When I teach ANOVA, we progress through a series of ANOVA designs that correspond with the following research designs:

Research Design Corresponding ANOVA
Post-only (or single time point) group design One-way ANOVA
Increasing control over an extraneous variable by including it as a covariate ANCOVA (analysis of covariance)
Factorial design (between subjects) Factorial (between-subjects) ANOVA
Pre-post group design One-way repeated measures ANOVA
Pre/post factorial design (the classic RCT model) Mixed design ANOVA

4.6 The Validity Family

Earlier in the lecture, we reviewed six common threats to internal validity that were common to research designs that lacked pretty basic things: pre-test, random assignment, comparison groups. However, validity threats apply to all research designs.

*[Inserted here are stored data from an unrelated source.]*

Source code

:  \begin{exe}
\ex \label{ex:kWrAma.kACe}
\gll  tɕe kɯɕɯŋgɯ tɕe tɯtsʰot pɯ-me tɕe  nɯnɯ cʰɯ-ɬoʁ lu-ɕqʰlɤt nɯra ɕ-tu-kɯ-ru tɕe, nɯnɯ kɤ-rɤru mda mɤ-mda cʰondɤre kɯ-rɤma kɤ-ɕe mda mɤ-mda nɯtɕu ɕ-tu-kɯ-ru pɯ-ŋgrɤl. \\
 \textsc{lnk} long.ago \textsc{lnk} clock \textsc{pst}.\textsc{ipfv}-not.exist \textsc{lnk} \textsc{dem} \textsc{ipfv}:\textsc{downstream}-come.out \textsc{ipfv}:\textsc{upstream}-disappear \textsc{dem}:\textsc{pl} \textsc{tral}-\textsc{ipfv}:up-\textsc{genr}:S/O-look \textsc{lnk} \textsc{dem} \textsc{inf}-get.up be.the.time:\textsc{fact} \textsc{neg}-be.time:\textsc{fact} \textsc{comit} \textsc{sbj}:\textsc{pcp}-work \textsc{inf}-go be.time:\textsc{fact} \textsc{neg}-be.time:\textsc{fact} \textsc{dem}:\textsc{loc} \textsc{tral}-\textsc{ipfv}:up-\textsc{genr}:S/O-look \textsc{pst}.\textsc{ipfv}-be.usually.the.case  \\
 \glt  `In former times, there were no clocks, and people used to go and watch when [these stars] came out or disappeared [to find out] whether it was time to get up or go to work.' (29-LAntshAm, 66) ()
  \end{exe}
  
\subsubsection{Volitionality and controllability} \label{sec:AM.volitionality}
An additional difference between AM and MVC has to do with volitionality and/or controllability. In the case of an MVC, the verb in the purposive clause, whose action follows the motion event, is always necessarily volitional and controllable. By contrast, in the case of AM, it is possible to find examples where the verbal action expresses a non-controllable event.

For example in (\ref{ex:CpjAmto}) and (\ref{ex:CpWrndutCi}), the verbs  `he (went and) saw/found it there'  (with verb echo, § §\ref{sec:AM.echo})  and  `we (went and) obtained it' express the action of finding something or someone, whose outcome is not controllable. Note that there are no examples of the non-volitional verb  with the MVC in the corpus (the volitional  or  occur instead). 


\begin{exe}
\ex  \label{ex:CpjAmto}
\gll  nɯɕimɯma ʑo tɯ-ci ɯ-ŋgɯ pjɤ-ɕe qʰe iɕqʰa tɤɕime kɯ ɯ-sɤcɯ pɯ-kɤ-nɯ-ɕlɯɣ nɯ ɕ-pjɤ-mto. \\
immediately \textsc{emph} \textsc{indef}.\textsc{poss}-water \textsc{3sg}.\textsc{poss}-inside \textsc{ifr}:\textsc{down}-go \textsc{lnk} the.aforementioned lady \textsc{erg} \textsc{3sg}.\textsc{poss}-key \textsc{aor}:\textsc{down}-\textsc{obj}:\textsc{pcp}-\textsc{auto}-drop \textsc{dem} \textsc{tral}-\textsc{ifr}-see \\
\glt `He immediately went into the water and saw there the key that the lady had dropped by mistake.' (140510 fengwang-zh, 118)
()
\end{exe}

  • Internal validity: whether the evidence of a study supports the existence of a causal relationship among its variables. KEYWORD: CAUSALITY
  • External validity: whether the proposed relationship generalizes beyond characteristics of the study in which it was found. KEYWORD: GENERALIZATION
  • Construct validity: whether the interpretation of the causal relationship is accurate. KEYWORD: MEANING (Statistical conclusion validity: whether the facets of the quantitative evaluation were appropriate.
  • Test/psychometric validity: whether or not a particular measurement or observation measures what it purports to measure (much, much, more in psychometrics).

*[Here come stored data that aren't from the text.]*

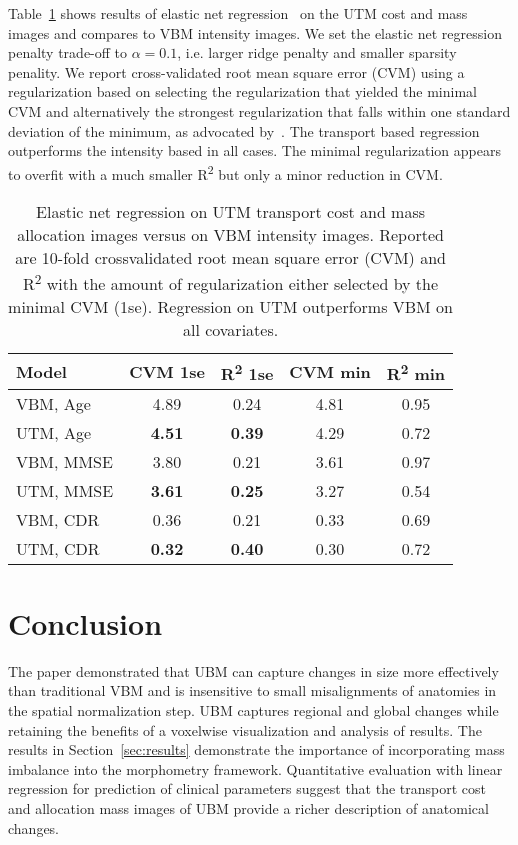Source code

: \documentclass{llncs}
\begin{document}
Table~\ref{fig:prediction} shows results of elastic net
regression~\cite{Zou05regularizationand} on the UTM cost and mass images and
compares to VBM intensity images. We set the elastic net regression penalty
trade-off to $\alpha=0.1$, i.e. larger ridge penalty and smaller sparsity
penality. We report cross-validated root mean square error (CVM) using a
regularization based on selecting the regularization that yielded the minimal
CVM and alternatively the strongest regularization that falls within one
standard deviation of the minimum, as advocated
by~\cite{Zou05regularizationand}. The transport based regression outperforms
the intensity based in all cases.  The minimal regularization appears to
overfit with a much smaller R\textsuperscript{2}  but only a minor reduction in
CVM.  
\begin{table}[h!]
\centering
\begin{tabular}{l|cc|cc}
  \parbox[b][4mm]{25mm }{Model  }  &
  \parbox[b][4mm]{15mm }{\centering CVM 1se }  & 
  \parbox[b][4mm]{15mm }{\centering R\textsuperscript{2}  1se} & 
  \parbox[b][4mm]{15mm }{\centering CVM min }  & 
  \parbox[b][4mm]{15mm }{\centering R\textsuperscript{2}  min} 
        \\ \hline \hline
  VBM, Age   & 4.89        & 0.24         & 4.81  & 0.95 \\
  UTM, Age   & {\bf 4.51}  & {\bf 0.39 }  & 4.29  & 0.72 \\ \hline
  VBM, MMSE  & 3.80        & 0.21         & 3.61  & 0.97 \\
  UTM, MMSE  & {\bf3.61 }  & {\bf 0.25}   & 3.27  & 0.54 \\ \hline
  VBM, CDR   & 0.36        & 0.21         & 0.33  & 0.69 \\
  UTM, CDR   & {\bf 0.32 } & {\bf 0.40 }  & 0.30  & 0.72 \\
\end{tabular} 
\caption{ \label{fig:prediction}  Elastic net regression on UTM transport cost
  and mass allocation images versus on VBM intensity images. Reported are
  10-fold crossvalidated root mean square error (CVM) and R\textsuperscript{2}
  with the amount of regularization either selected by the minimal CVM (1se).
  Regression on UTM outperforms VBM on all covariates.
  \vspace{-10mm}}
\end{table}


\section{Conclusion}
The paper demonstrated that UBM can capture changes in size more effectively
than traditional VBM and is insensitive to small misalignments of anatomies in
the spatial normalization step. UBM captures regional and global changes while
retaining the benefits of a voxelwise visualization and analysis of results.
The results in Section~\ref{sec:results} demonstrate the importance of
incorporating mass imbalance into the morphometry framework.  Quantitative
evaluation with linear regression for prediction of clinical parameters suggest
that the transport cost and allocation mass images of UBM provide a richer
description of anatomical changes.
\end{document}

4.6.1 Defining “Internal Validity”

4.6.1.1 Threats to Internal Validity

The purpose of an experiment is to show that two variables are statistically related and to do so in a way that supports the conclusion that the independent variable caused any observed differences in the dependent variable.

You’ve likely heard correlation does not imply causation – thus in order to infer causality (we never ever ever “prove”), we must design our study in such a way that we rule out plausible rival hypotheses. When we do, our study is high in internal validity. That is, the way the research was conducted supports the conclusion that the IV caused observable differences in the DV.

Kazdin’s (2017) text identified a number of factors (outside of experimental design) that threaten internal validity:

Selection Bias: systematic differences in groups based upon the selection or assignment of subjects to experimental conditions.

  • Remedy: random selection from the population; random assignment to groups; using difference tests on key variables (preliminary analyses)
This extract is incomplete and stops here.